=== Exercise directions ===
Lines from the opening of the material through the line containing "crypto operations |" must be duplicated word for word. Pictures are not.

-- Opening Marker --

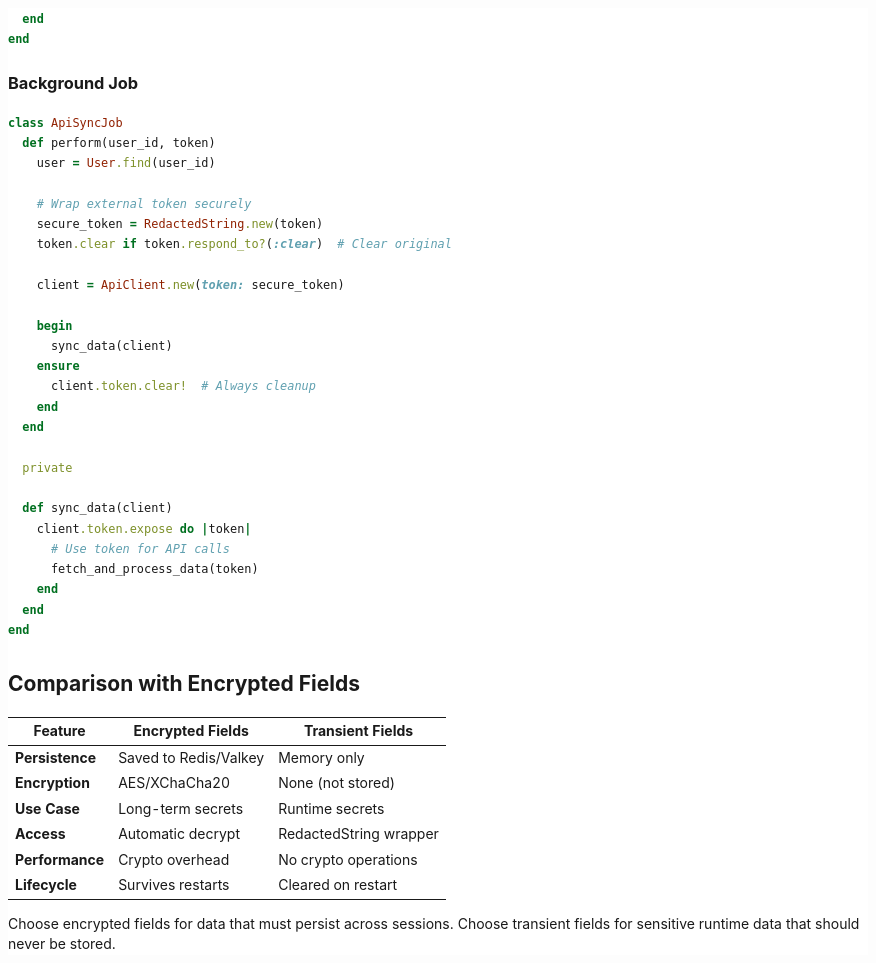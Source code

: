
 ```ruby
  end
end
```

### Background Job

```ruby
class ApiSyncJob
  def perform(user_id, token)
    user = User.find(user_id)

    # Wrap external token securely
    secure_token = RedactedString.new(token)
    token.clear if token.respond_to?(:clear)  # Clear original

    client = ApiClient.new(token: secure_token)

    begin
      sync_data(client)
    ensure
      client.token.clear!  # Always cleanup
    end
  end

  private

  def sync_data(client)
    client.token.expose do |token|
      # Use token for API calls
      fetch_and_process_data(token)
    end
  end
end
```

## Comparison with Encrypted Fields

| Feature | Encrypted Fields | Transient Fields |
|---------|------------------|------------------|
| **Persistence** | Saved to Redis/Valkey | Memory only |
| **Encryption** | AES/XChaCha20 | None (not stored) |
| **Use Case** | Long-term secrets | Runtime secrets |
| **Access** | Automatic decrypt | RedactedString wrapper |
| **Performance** | Crypto overhead | No crypto operations |
| **Lifecycle** | Survives restarts | Cleared on restart |

Choose encrypted fields for data that must persist across sessions. Choose transient fields for sensitive runtime data that should never be stored.
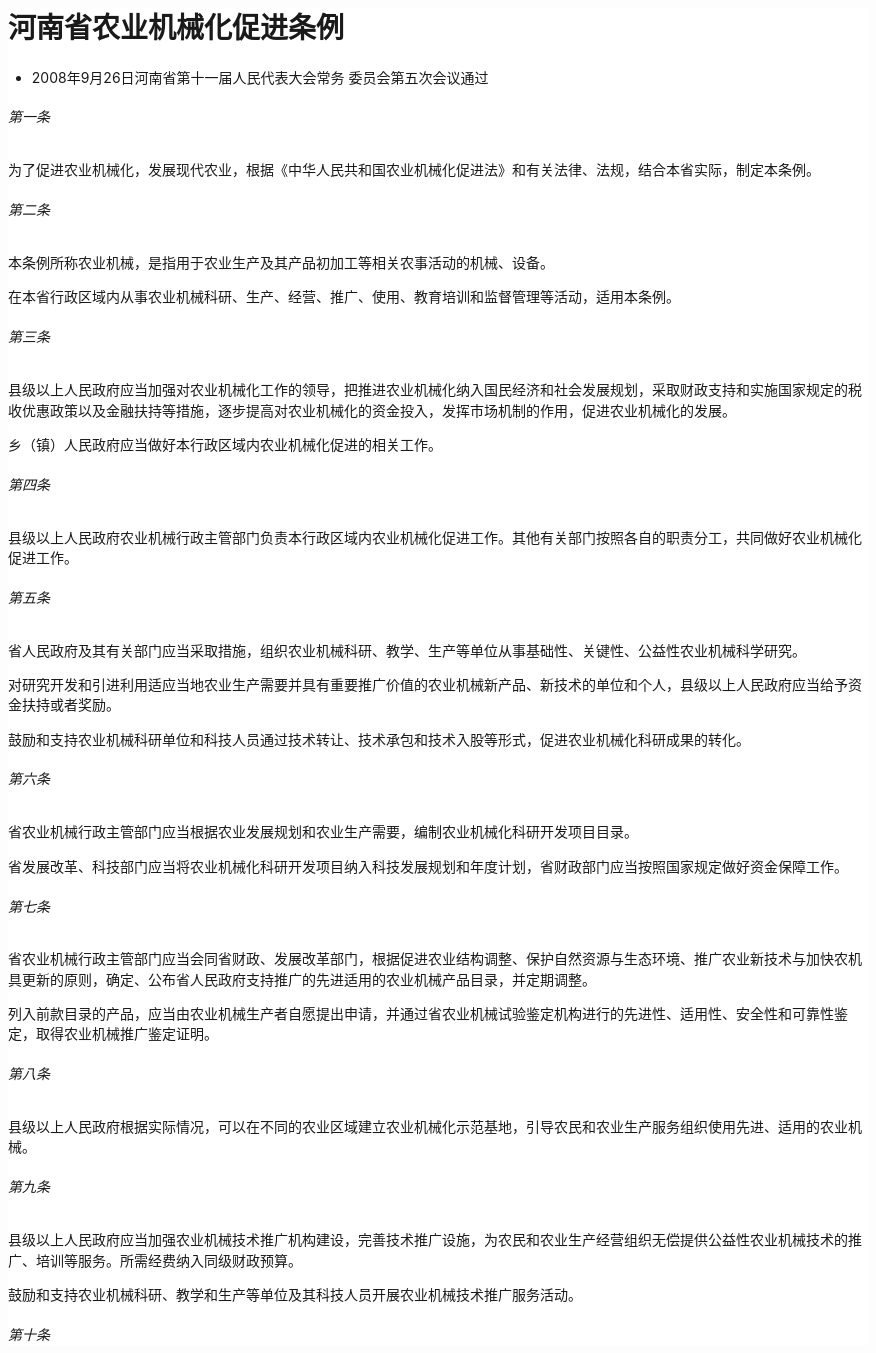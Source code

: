 # 河南省农业机械化促进条例

- 2008年9月26日河南省第十一届人民代表大会常务
  委员会第五次会议通过



###### 第一条

为了促进农业机械化，发展现代农业，根据《中华人民共和国农业机械化促进法》和有关法律、法规，结合本省实际，制定本条例。

###### 第二条

本条例所称农业机械，是指用于农业生产及其产品初加工等相关农事活动的机械、设备。

在本省行政区域内从事农业机械科研、生产、经营、推广、使用、教育培训和监督管理等活动，适用本条例。

###### 第三条

县级以上人民政府应当加强对农业机械化工作的领导，把推进农业机械化纳入国民经济和社会发展规划，采取财政支持和实施国家规定的税收优惠政策以及金融扶持等措施，逐步提高对农业机械化的资金投入，发挥市场机制的作用，促进农业机械化的发展。

乡（镇）人民政府应当做好本行政区域内农业机械化促进的相关工作。

###### 第四条

县级以上人民政府农业机械行政主管部门负责本行政区域内农业机械化促进工作。其他有关部门按照各自的职责分工，共同做好农业机械化促进工作。

###### 第五条

省人民政府及其有关部门应当采取措施，组织农业机械科研、教学、生产等单位从事基础性、关键性、公益性农业机械科学研究。

对研究开发和引进利用适应当地农业生产需要并具有重要推广价值的农业机械新产品、新技术的单位和个人，县级以上人民政府应当给予资金扶持或者奖励。

鼓励和支持农业机械科研单位和科技人员通过技术转让、技术承包和技术入股等形式，促进农业机械化科研成果的转化。

###### 第六条

省农业机械行政主管部门应当根据农业发展规划和农业生产需要，编制农业机械化科研开发项目目录。

省发展改革、科技部门应当将农业机械化科研开发项目纳入科技发展规划和年度计划，省财政部门应当按照国家规定做好资金保障工作。

###### 第七条

省农业机械行政主管部门应当会同省财政、发展改革部门，根据促进农业结构调整、保护自然资源与生态环境、推广农业新技术与加快农机具更新的原则，确定、公布省人民政府支持推广的先进适用的农业机械产品目录，并定期调整。

列入前款目录的产品，应当由农业机械生产者自愿提出申请，并通过省农业机械试验鉴定机构进行的先进性、适用性、安全性和可靠性鉴定，取得农业机械推广鉴定证明。

###### 第八条

县级以上人民政府根据实际情况，可以在不同的农业区域建立农业机械化示范基地，引导农民和农业生产服务组织使用先进、适用的农业机械。

###### 第九条

县级以上人民政府应当加强农业机械技术推广机构建设，完善技术推广设施，为农民和农业生产经营组织无偿提供公益性农业机械技术的推广、培训等服务。所需经费纳入同级财政预算。

鼓励和支持农业机械科研、教学和生产等单位及其科技人员开展农业机械技术推广服务活动。

###### 第十条
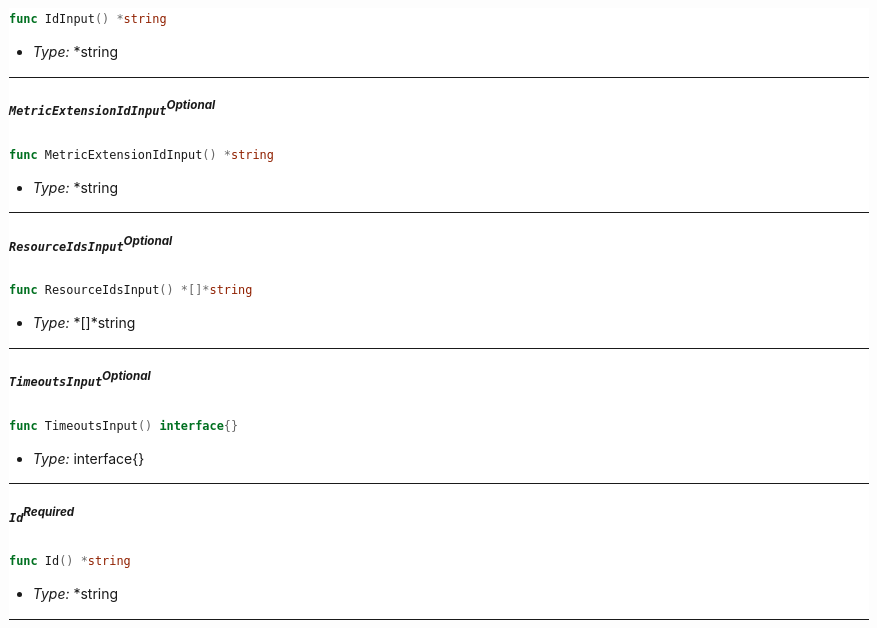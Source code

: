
 ```go
func IdInput() *string
```

- *Type:* *string

---

##### `MetricExtensionIdInput`<sup>Optional</sup> <a name="MetricExtensionIdInput" id="rhizo-co-terraform-provider-oci.stackMonitoringMetricExtensionsTestManagement.StackMonitoringMetricExtensionsTestManagement.property.metricExtensionIdInput"></a>

```go
func MetricExtensionIdInput() *string
```

- *Type:* *string

---

##### `ResourceIdsInput`<sup>Optional</sup> <a name="ResourceIdsInput" id="rhizo-co-terraform-provider-oci.stackMonitoringMetricExtensionsTestManagement.StackMonitoringMetricExtensionsTestManagement.property.resourceIdsInput"></a>

```go
func ResourceIdsInput() *[]*string
```

- *Type:* *[]*string

---

##### `TimeoutsInput`<sup>Optional</sup> <a name="TimeoutsInput" id="rhizo-co-terraform-provider-oci.stackMonitoringMetricExtensionsTestManagement.StackMonitoringMetricExtensionsTestManagement.property.timeoutsInput"></a>

```go
func TimeoutsInput() interface{}
```

- *Type:* interface{}

---

##### `Id`<sup>Required</sup> <a name="Id" id="rhizo-co-terraform-provider-oci.stackMonitoringMetricExtensionsTestManagement.StackMonitoringMetricExtensionsTestManagement.property.id"></a>

```go
func Id() *string
```

- *Type:* *string

---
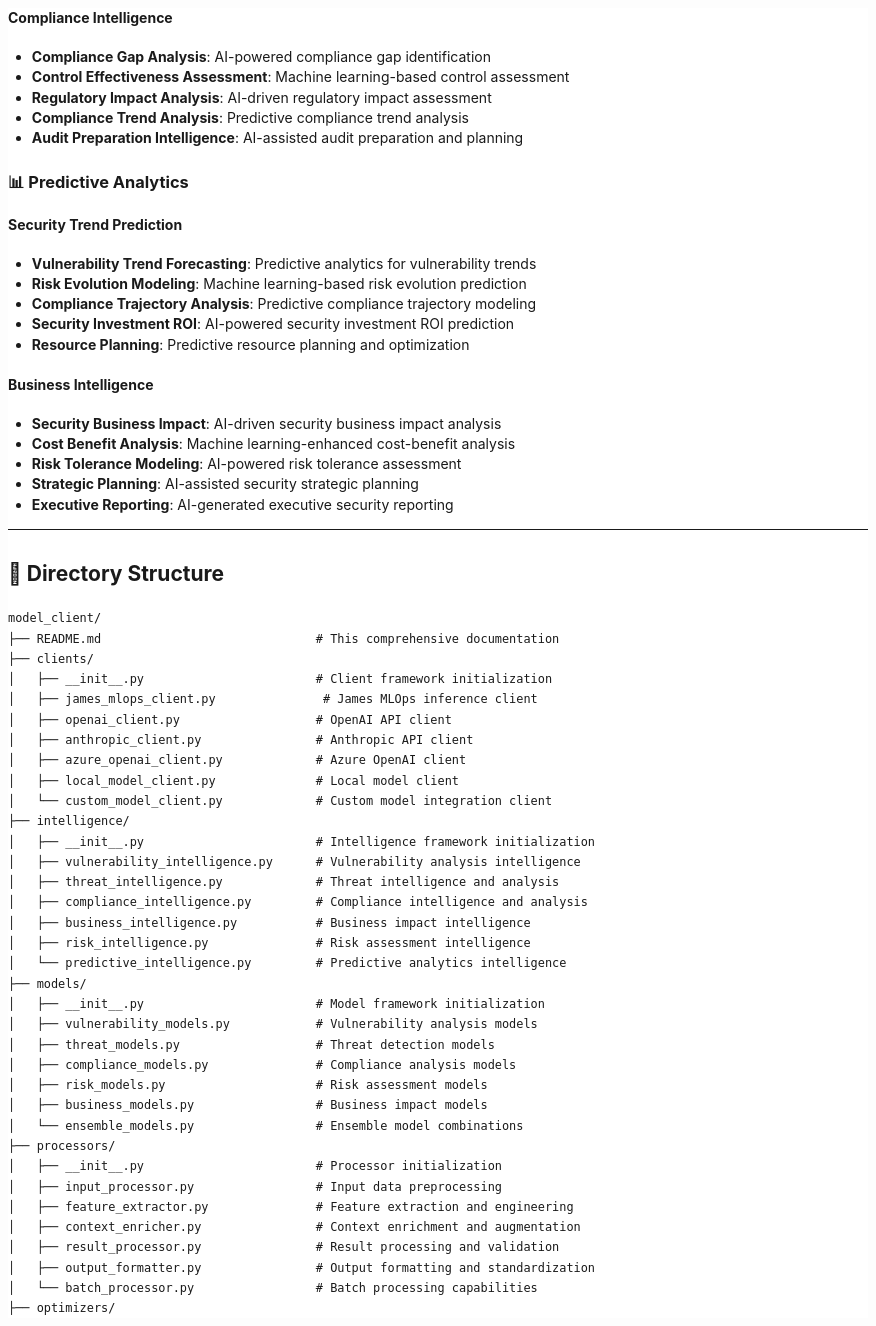 #### **Compliance Intelligence**
- **Compliance Gap Analysis**: AI-powered compliance gap identification
- **Control Effectiveness Assessment**: Machine learning-based control assessment
- **Regulatory Impact Analysis**: AI-driven regulatory impact assessment
- **Compliance Trend Analysis**: Predictive compliance trend analysis
- **Audit Preparation Intelligence**: AI-assisted audit preparation and planning

### **📊 Predictive Analytics**

#### **Security Trend Prediction**
- **Vulnerability Trend Forecasting**: Predictive analytics for vulnerability trends
- **Risk Evolution Modeling**: Machine learning-based risk evolution prediction
- **Compliance Trajectory Analysis**: Predictive compliance trajectory modeling
- **Security Investment ROI**: AI-powered security investment ROI prediction
- **Resource Planning**: Predictive resource planning and optimization

#### **Business Intelligence**
- **Security Business Impact**: AI-driven security business impact analysis
- **Cost Benefit Analysis**: Machine learning-enhanced cost-benefit analysis
- **Risk Tolerance Modeling**: AI-powered risk tolerance assessment
- **Strategic Planning**: AI-assisted security strategic planning
- **Executive Reporting**: AI-generated executive security reporting

---

## 📁 Directory Structure

```
model_client/
├── README.md                              # This comprehensive documentation
├── clients/
│   ├── __init__.py                        # Client framework initialization
│   ├── james_mlops_client.py               # James MLOps inference client
│   ├── openai_client.py                   # OpenAI API client
│   ├── anthropic_client.py                # Anthropic API client
│   ├── azure_openai_client.py             # Azure OpenAI client
│   ├── local_model_client.py              # Local model client
│   └── custom_model_client.py             # Custom model integration client
├── intelligence/
│   ├── __init__.py                        # Intelligence framework initialization
│   ├── vulnerability_intelligence.py      # Vulnerability analysis intelligence
│   ├── threat_intelligence.py             # Threat intelligence and analysis
│   ├── compliance_intelligence.py         # Compliance intelligence and analysis
│   ├── business_intelligence.py           # Business impact intelligence
│   ├── risk_intelligence.py               # Risk assessment intelligence
│   └── predictive_intelligence.py         # Predictive analytics intelligence
├── models/
│   ├── __init__.py                        # Model framework initialization
│   ├── vulnerability_models.py            # Vulnerability analysis models
│   ├── threat_models.py                   # Threat detection models
│   ├── compliance_models.py               # Compliance analysis models
│   ├── risk_models.py                     # Risk assessment models
│   ├── business_models.py                 # Business impact models
│   └── ensemble_models.py                 # Ensemble model combinations
├── processors/
│   ├── __init__.py                        # Processor initialization
│   ├── input_processor.py                 # Input data preprocessing
│   ├── feature_extractor.py               # Feature extraction and engineering
│   ├── context_enricher.py                # Context enrichment and augmentation
│   ├── result_processor.py                # Result processing and validation
│   ├── output_formatter.py                # Output formatting and standardization
│   └── batch_processor.py                 # Batch processing capabilities
├── optimizers/
```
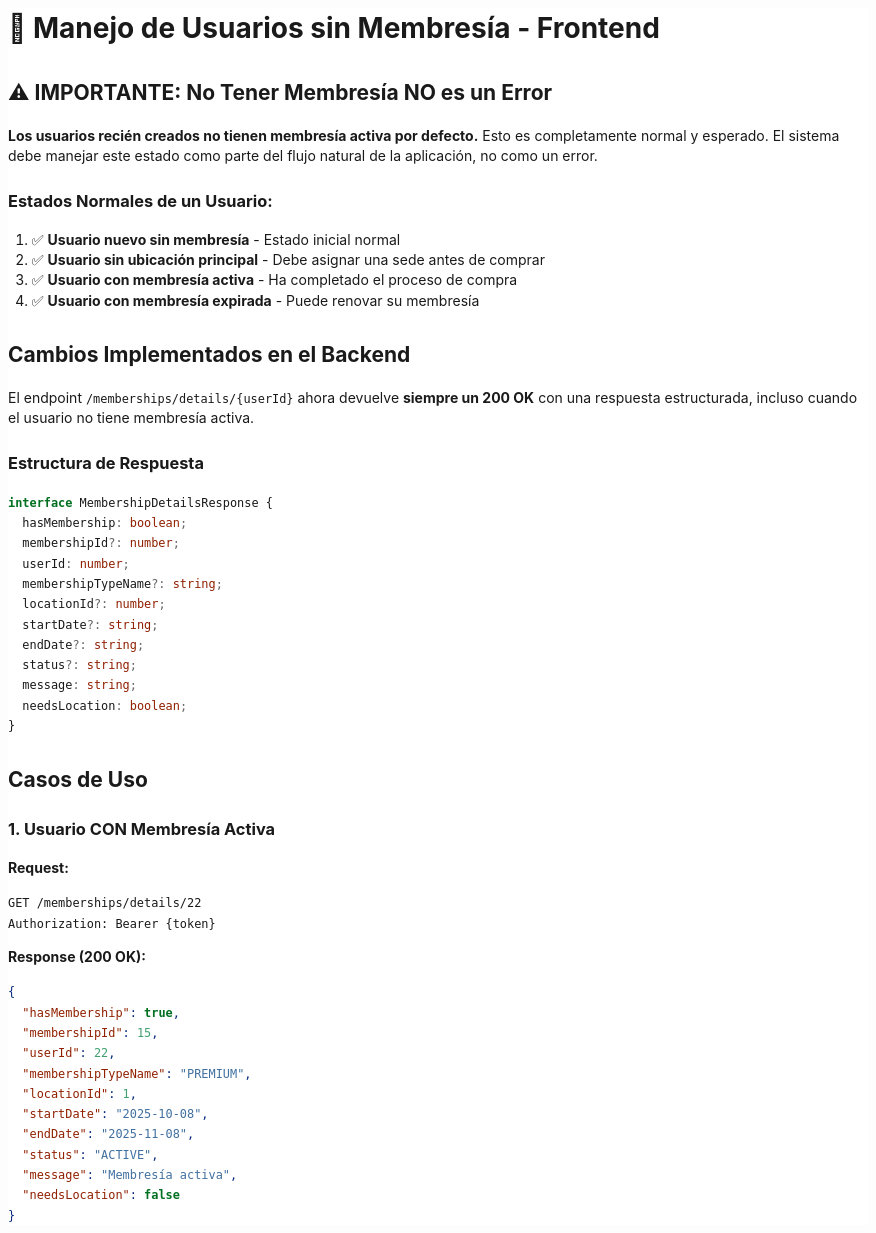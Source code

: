 # 🔧 Manejo de Usuarios sin Membresía - Frontend

## ⚠️ IMPORTANTE: No Tener Membresía NO es un Error

**Los usuarios recién creados no tienen membresía activa por defecto.** Esto es completamente normal y esperado. El sistema debe manejar este estado como parte del flujo natural de la aplicación, no como un error.

### Estados Normales de un Usuario:
1. ✅ **Usuario nuevo sin membresía** - Estado inicial normal
2. ✅ **Usuario sin ubicación principal** - Debe asignar una sede antes de comprar
3. ✅ **Usuario con membresía activa** - Ha completado el proceso de compra
4. ✅ **Usuario con membresía expirada** - Puede renovar su membresía

## Cambios Implementados en el Backend

El endpoint `/memberships/details/{userId}` ahora devuelve **siempre un 200 OK** con una respuesta estructurada, incluso cuando el usuario no tiene membresía activa.

### Estructura de Respuesta

```typescript
interface MembershipDetailsResponse {
  hasMembership: boolean;
  membershipId?: number;
  userId: number;
  membershipTypeName?: string;
  locationId?: number;
  startDate?: string;
  endDate?: string;
  status?: string;
  message: string;
  needsLocation: boolean;
}
```

## Casos de Uso

### 1. Usuario CON Membresía Activa

**Request:**
```http
GET /memberships/details/22
Authorization: Bearer {token}
```

**Response (200 OK):**
```json
{
  "hasMembership": true,
  "membershipId": 15,
  "userId": 22,
  "membershipTypeName": "PREMIUM",
  "locationId": 1,
  "startDate": "2025-10-08",
  "endDate": "2025-11-08",
  "status": "ACTIVE",
  "message": "Membresía activa",
  "needsLocation": false
}
```

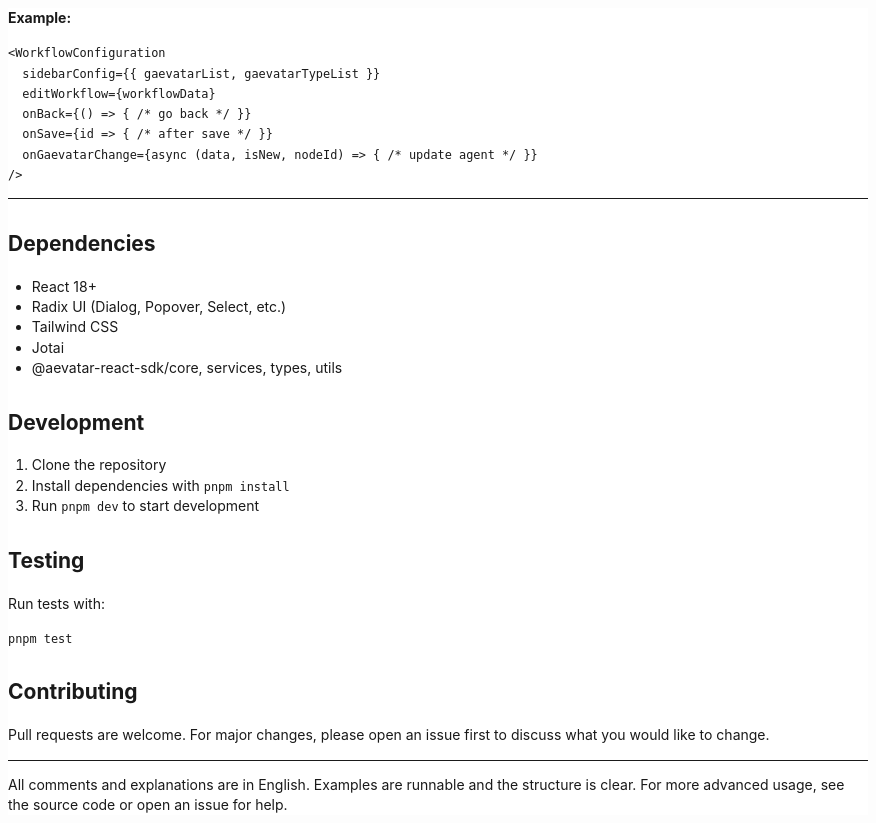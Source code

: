 **Example:**
```tsx
<WorkflowConfiguration
  sidebarConfig={{ gaevatarList, gaevatarTypeList }}
  editWorkflow={workflowData}
  onBack={() => { /* go back */ }}
  onSave={id => { /* after save */ }}
  onGaevatarChange={async (data, isNew, nodeId) => { /* update agent */ }}
/>
```

---

## Dependencies

- React 18+
- Radix UI (Dialog, Popover, Select, etc.)
- Tailwind CSS
- Jotai
- @aevatar-react-sdk/core, services, types, utils

## Development

1. Clone the repository
2. Install dependencies with `pnpm install`
3. Run `pnpm dev` to start development

## Testing

Run tests with:
```bash
pnpm test
```

## Contributing

Pull requests are welcome. For major changes, please open an issue first to discuss what you would like to change.

---

All comments and explanations are in English. Examples are runnable and the structure is clear. For more advanced usage, see the source code or open an issue for help.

-- Closing Marker --

=== Exercise response ===
Source code

:
 ```ruby
  end
end
```

### Background Job

```ruby
class ApiSyncJob
  def perform(user_id, token)
    user = User.find(user_id)

    # Wrap external token securely
    secure_token = RedactedString.new(token)
    token.clear if token.respond_to?(:clear)  # Clear original

    client = ApiClient.new(token: secure_token)

    begin
      sync_data(client)
    ensure
      client.token.clear!  # Always cleanup
    end
  end

  private

  def sync_data(client)
    client.token.expose do |token|
      # Use token for API calls
      fetch_and_process_data(token)
    end
  end
end
```

## Comparison with Encrypted Fields

| Feature | Encrypted Fields | Transient Fields |
|---------|------------------|------------------|
| **Persistence** | Saved to Redis/Valkey | Memory only |
| **Encryption** | AES/XChaCha20 | None (not stored) |
| **Use Case** | Long-term secrets | Runtime secrets |
| **Access** | Automatic decrypt | RedactedString wrapper |
| **Performance** | Crypto overhead | No crypto operations |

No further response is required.